A team of historians and scientists from Middle Tennessee hope to soon welcome home the remains of soldiers who died on foreign soil nearly 170 years ago.

Construction workers in Monterrey, Mexico unearthed the bones of more than a dozen men several years ago: US soldiers who died in in the Mexican-American war. Because of their location, where the 1st Tennessee Regiment fought and later set up camp in the 1846 Battle of Monterrey, historian Tim Johnson believes it’s likely they were volunteers from the midstate.

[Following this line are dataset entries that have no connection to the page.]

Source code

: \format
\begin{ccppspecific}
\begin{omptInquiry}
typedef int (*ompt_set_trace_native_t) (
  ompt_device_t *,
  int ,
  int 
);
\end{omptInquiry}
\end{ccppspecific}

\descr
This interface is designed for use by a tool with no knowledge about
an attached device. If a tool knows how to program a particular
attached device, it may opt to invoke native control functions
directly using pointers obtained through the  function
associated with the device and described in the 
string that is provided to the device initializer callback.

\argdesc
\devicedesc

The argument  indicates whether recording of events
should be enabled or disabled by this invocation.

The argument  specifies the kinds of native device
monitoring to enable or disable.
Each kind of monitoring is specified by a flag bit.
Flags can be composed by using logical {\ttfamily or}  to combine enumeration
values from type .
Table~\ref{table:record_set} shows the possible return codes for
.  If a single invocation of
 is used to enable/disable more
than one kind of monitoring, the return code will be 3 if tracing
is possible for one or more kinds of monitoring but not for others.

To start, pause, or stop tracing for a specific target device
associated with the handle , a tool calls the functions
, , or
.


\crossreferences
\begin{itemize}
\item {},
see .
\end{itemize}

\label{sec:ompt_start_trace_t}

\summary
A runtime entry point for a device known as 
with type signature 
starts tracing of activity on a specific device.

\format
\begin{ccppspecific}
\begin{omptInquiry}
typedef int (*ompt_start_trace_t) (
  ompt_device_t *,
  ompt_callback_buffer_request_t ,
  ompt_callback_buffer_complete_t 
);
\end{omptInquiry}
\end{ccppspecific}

Johnson, who teaches at Lipscomb University, has been assisting a group from MTSU in the effort to cut through two nation’s worth of red tape so that the bones can be returned to Tennessee. He says word could come at any time now, so they’re ready, complete with a replica of the 1st Tennessee’s regimental flag.

Johnson says the group plans to meet the remains at the Nashville airport with a color guard. The bones will then lie in state, most likely on the MTSU campus. “These are fallen soldiers,” Johnson explains.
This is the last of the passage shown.